What treat/lure are you using Karen?


----------



## Sheri (Oct 11, 2008)

How fun was that! Nice demonstration of how to do it, Karen and Pixel!


----------



## krandall (Jun 11, 2009)

MiasMomma said:


> Pretty dang fantastic, Pixel girlie!
> What treat/lure are you using Karen?


I lure only to correct position, not for heeling. That's a really important distinction. If you get in a habit of luring for the dog to follow you, you've got nothing once you don't have food in your hand. Instead, you'll see that (with a dog this new to formal heeling) I stop every few steps and reward her for coming with me. Then my hand comes back up.

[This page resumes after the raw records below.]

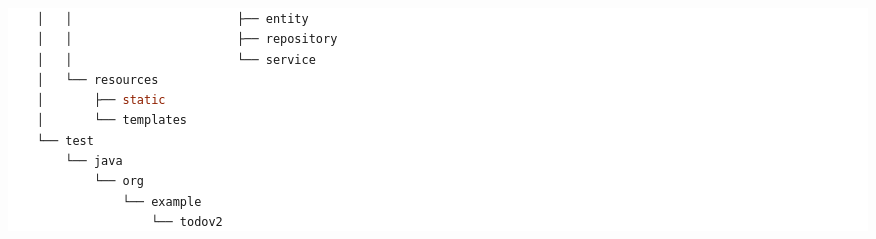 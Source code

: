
 ```java
    │   │                       ├── entity
    │   │                       ├── repository
    │   │                       └── service
    │   └── resources
    │       ├── static
    │       └── templates
    └── test
        └── java
            └── org
                └── example
                    └── todov2

```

I happened to be using chicken here, but I rotate between LOTS of different training treats. There's no secret to any particular type. Use whatever your dog likes!


----------



## Heather's (Jun 18, 2012)

What a smart little Pixel!


----------



## 31818 (Oct 29, 2014)

Very instructive. Good job to both of yous. Gracias for sharing.

besos, Ricky Ricardo


----------



## whimsy (Apr 3, 2010)

I loved watching that! She is smart as a whip...so cute! ( Does your back hurt after that?? Mine is sore just from watching you lol)


----------



## sandypaws (Aug 8, 2012)

Good job girls. So much fun watching you both work. I will agree that it does look back breaking though, Karen.


----------



## krandall (Jun 11, 2009)

whimsy said:


> I loved watching that! She is smart as a whip...so cute! ( Does your back hurt after that?? Mine is sore just from watching you lol)


Oh, it's MUCH better now, Evelyn! In the beginning, I was doing chin heeling with her... which means you need to be totally bent over with a puppy this size with your left hand against your leg as a place for the puppy to rest her chin. Your hand has to be at the puppy's chin height, so it's not bad with large breed puppies, but toys?!?! It produces beautiful heeling, but it's a KILLER!!! 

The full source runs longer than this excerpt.